Problem requirements — Which lines below include "interpolation"? Copy them all.

*** Data for this exercise ***

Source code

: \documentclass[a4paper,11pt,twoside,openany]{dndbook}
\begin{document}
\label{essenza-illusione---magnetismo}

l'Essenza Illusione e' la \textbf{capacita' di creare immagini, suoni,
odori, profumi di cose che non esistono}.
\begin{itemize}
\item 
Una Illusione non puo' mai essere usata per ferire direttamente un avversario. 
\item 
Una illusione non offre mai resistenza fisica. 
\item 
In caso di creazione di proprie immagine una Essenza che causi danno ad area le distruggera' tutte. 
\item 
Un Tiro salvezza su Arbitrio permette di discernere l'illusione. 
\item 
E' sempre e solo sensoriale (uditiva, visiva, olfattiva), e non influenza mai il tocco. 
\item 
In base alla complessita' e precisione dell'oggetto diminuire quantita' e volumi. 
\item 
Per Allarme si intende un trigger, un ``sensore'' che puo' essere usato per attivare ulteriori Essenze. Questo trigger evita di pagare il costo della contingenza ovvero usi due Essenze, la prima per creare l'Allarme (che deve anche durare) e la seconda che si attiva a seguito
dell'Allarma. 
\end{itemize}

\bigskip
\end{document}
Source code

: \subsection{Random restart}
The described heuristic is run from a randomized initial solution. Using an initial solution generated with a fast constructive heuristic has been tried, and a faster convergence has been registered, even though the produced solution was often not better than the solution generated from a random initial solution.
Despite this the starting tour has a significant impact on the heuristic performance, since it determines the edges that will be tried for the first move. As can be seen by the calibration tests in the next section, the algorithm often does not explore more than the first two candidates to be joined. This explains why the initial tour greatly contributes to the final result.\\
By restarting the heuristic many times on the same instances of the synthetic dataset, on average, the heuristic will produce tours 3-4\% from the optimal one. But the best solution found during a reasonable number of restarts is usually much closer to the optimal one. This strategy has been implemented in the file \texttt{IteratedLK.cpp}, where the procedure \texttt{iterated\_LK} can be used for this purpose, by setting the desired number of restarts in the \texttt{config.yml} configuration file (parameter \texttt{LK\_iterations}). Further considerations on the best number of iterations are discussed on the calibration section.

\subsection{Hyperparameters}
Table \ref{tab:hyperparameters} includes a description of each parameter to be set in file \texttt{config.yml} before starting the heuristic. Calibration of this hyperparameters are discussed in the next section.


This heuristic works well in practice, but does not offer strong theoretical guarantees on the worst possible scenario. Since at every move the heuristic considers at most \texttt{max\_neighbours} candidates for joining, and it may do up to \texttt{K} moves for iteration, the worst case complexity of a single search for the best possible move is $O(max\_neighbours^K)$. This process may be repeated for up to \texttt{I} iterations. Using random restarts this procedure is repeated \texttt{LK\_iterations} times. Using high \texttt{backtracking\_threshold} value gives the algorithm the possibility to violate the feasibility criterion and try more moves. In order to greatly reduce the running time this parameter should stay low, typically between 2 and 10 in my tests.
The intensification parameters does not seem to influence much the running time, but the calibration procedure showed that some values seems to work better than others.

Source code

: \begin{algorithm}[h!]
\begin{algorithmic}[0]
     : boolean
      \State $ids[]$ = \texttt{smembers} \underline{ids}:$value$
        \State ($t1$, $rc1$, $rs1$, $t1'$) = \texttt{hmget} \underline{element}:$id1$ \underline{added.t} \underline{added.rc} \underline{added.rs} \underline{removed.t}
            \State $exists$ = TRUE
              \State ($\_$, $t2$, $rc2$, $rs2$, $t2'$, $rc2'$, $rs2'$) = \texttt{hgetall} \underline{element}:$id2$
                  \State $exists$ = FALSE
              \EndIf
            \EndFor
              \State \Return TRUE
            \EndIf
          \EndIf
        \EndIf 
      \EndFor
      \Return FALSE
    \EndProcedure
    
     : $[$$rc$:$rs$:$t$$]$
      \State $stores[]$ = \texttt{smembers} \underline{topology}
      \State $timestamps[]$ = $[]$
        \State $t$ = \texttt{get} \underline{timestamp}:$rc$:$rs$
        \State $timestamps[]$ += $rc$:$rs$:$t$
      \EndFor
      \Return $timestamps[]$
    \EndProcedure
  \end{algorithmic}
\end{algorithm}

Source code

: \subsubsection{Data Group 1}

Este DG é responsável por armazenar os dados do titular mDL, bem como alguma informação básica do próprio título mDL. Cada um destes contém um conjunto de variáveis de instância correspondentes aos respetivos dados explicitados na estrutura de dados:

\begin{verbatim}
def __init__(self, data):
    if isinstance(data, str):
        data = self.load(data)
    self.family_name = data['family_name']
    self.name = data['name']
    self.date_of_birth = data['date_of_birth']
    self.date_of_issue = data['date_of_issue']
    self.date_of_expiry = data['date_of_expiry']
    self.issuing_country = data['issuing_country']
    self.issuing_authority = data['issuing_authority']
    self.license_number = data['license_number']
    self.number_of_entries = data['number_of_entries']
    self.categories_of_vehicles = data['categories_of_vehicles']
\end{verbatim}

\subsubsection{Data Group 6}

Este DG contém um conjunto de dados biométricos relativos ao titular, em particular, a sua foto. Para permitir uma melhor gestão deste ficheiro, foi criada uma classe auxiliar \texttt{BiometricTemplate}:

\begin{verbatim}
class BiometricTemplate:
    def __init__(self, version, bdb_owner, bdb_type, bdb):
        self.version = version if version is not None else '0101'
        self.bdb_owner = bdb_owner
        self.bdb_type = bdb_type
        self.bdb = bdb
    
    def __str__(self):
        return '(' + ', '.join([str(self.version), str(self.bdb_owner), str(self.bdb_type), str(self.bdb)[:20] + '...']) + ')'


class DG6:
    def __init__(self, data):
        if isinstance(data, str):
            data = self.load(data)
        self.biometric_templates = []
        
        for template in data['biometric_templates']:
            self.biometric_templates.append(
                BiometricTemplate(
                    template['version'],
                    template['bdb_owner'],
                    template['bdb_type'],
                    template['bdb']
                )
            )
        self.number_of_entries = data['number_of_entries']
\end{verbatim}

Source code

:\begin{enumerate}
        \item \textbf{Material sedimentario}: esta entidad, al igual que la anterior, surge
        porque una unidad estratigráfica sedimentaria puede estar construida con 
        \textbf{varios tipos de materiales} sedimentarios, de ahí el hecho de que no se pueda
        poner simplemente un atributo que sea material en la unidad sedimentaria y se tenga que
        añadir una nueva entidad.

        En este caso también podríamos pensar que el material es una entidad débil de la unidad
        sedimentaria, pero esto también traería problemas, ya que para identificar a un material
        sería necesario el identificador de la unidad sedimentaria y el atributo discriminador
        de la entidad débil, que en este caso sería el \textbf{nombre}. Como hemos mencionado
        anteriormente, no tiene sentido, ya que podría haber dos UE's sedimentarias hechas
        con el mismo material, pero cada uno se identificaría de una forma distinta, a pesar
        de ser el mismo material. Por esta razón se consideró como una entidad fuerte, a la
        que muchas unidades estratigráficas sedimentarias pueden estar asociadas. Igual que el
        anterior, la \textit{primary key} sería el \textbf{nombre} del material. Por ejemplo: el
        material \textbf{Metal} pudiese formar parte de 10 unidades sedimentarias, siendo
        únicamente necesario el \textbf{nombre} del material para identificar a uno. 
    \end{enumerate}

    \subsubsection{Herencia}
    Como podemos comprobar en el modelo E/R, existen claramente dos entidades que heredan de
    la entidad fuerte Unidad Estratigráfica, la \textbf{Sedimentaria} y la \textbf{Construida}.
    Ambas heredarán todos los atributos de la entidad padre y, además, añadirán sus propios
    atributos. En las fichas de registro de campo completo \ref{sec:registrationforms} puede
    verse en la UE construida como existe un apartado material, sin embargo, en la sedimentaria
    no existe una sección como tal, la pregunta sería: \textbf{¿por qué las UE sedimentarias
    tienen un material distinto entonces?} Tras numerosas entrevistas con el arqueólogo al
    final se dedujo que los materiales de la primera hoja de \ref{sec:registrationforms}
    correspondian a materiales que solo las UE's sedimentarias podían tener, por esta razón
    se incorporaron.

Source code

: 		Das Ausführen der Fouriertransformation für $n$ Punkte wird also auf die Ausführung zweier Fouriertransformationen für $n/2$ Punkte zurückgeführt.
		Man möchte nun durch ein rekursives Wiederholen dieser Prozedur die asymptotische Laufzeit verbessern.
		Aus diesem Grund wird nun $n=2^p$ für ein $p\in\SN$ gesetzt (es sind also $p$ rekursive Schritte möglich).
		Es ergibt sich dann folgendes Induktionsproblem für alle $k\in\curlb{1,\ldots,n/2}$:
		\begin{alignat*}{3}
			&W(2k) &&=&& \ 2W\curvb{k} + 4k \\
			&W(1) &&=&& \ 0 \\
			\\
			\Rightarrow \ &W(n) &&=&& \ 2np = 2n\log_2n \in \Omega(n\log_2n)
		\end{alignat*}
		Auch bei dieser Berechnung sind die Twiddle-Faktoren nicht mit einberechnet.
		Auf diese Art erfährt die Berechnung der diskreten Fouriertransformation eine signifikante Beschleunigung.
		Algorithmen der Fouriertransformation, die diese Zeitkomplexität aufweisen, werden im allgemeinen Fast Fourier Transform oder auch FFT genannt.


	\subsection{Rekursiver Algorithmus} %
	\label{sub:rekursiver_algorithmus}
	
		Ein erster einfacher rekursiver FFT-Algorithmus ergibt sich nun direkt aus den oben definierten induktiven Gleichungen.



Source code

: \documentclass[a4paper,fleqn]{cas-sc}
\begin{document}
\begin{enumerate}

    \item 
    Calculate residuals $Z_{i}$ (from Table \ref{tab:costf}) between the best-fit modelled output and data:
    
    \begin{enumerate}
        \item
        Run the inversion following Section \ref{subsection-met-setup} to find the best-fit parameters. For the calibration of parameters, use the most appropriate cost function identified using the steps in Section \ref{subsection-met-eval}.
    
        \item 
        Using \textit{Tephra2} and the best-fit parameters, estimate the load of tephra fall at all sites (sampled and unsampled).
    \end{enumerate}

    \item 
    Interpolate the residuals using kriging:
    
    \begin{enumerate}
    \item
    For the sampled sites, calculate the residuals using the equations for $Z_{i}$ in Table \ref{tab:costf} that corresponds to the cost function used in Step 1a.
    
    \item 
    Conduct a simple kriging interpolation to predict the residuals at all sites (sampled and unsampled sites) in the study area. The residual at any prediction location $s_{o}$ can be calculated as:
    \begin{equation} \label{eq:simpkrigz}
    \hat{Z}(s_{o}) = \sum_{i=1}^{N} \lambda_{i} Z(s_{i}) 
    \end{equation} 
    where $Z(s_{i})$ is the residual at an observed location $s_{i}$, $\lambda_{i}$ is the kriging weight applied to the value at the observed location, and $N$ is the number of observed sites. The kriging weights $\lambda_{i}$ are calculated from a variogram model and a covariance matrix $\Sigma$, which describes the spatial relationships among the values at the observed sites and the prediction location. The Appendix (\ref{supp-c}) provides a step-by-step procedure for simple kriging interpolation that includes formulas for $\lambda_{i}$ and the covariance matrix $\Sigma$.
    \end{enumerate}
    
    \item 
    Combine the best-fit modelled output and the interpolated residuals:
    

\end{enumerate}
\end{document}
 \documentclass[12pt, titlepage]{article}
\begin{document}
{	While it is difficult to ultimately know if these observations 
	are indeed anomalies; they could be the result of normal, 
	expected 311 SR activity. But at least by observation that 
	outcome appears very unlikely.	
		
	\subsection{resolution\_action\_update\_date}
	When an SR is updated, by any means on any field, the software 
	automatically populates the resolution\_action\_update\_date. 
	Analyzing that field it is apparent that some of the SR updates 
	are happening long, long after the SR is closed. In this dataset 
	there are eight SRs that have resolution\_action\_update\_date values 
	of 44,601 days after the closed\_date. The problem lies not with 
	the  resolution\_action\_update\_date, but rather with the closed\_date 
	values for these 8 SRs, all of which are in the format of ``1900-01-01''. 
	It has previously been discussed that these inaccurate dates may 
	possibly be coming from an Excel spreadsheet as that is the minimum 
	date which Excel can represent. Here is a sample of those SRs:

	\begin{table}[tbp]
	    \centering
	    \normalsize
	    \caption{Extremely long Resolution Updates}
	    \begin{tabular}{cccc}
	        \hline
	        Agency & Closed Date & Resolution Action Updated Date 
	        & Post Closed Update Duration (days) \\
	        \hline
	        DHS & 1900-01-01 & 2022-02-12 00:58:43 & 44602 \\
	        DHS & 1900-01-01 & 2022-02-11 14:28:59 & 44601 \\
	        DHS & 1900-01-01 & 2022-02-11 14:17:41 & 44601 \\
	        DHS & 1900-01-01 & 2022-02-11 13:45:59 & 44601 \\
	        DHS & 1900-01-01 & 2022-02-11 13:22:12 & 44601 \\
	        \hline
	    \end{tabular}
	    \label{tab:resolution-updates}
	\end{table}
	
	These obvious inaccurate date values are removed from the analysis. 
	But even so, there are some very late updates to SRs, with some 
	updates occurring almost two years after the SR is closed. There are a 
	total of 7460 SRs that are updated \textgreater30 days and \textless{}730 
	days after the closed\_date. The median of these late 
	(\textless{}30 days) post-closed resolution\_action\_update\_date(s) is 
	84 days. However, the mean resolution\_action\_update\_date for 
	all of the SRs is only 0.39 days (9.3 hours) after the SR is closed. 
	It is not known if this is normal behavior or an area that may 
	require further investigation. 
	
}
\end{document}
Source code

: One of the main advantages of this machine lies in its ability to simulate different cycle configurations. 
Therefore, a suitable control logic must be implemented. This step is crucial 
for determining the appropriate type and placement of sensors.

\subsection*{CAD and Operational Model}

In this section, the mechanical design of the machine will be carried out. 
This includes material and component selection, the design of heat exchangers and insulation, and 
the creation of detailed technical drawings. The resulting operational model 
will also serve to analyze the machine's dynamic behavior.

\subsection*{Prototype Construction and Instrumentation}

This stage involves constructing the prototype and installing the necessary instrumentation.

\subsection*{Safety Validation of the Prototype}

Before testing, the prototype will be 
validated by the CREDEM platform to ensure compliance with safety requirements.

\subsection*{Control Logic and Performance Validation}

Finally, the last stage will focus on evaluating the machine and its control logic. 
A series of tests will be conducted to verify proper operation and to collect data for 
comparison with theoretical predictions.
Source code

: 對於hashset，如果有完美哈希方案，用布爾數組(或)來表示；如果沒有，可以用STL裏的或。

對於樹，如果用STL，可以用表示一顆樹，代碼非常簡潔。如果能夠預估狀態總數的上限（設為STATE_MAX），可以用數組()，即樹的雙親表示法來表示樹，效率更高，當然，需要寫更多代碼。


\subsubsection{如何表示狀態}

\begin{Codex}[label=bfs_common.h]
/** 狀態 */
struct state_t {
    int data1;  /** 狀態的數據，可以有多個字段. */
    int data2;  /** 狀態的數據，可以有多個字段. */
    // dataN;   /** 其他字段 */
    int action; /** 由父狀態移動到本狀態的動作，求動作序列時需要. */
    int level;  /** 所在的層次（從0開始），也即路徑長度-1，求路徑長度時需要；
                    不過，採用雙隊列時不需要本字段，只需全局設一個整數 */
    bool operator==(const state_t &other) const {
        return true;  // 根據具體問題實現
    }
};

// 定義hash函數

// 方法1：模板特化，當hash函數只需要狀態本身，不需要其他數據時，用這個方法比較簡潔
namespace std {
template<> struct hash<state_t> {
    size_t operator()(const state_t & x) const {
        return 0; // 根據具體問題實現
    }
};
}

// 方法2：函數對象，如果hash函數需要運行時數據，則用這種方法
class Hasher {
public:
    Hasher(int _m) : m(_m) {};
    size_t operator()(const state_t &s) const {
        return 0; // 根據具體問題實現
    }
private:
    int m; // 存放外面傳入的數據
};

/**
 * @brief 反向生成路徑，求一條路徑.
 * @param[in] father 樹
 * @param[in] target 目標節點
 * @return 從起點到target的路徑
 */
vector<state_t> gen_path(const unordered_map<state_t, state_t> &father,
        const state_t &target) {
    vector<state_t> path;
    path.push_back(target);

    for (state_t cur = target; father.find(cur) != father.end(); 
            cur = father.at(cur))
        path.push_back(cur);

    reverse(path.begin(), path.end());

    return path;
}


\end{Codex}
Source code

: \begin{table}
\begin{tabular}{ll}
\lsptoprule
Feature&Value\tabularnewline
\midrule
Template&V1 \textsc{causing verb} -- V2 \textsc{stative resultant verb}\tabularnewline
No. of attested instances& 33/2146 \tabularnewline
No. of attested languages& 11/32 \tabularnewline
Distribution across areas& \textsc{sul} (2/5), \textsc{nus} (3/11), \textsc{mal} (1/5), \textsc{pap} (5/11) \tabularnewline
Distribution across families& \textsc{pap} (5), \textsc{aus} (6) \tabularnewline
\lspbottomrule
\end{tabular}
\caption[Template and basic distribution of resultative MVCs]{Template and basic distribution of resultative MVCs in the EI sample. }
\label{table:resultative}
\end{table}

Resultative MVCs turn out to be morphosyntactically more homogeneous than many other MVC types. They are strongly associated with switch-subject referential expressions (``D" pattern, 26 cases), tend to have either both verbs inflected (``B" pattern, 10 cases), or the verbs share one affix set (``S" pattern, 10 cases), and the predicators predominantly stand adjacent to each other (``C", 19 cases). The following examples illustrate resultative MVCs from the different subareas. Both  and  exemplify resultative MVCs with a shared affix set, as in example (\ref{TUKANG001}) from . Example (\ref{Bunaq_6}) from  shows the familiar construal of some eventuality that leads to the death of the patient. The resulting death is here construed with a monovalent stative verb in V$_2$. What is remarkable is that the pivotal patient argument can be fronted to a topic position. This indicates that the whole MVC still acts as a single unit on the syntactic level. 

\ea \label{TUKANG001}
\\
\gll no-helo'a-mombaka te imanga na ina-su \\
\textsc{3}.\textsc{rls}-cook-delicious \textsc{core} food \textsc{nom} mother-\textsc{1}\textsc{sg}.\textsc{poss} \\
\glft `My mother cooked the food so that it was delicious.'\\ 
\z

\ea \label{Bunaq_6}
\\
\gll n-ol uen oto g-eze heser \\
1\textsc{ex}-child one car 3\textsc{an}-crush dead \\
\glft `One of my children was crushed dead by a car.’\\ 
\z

***

Response for this exercise —
    Conduct a simple kriging interpolation to predict the residuals at all sites (sampled and unsampled sites) in the study area. The residual at any prediction location $s_{o}$ can be calculated as:
    where $Z(s_{i})$ is the residual at an observed location $s_{i}$, $\lambda_{i}$ is the kriging weight applied to the value at the observed location, and $N$ is the number of observed sites. The kriging weights $\lambda_{i}$ are calculated from a variogram model and a covariance matrix $\Sigma$, which describes the spatial relationships among the values at the observed sites and the prediction location. The Appendix (\ref{supp-c}) provides a step-by-step procedure for simple kriging interpolation that includes formulas for $\lambda_{i}$ and the covariance matrix $\Sigma$.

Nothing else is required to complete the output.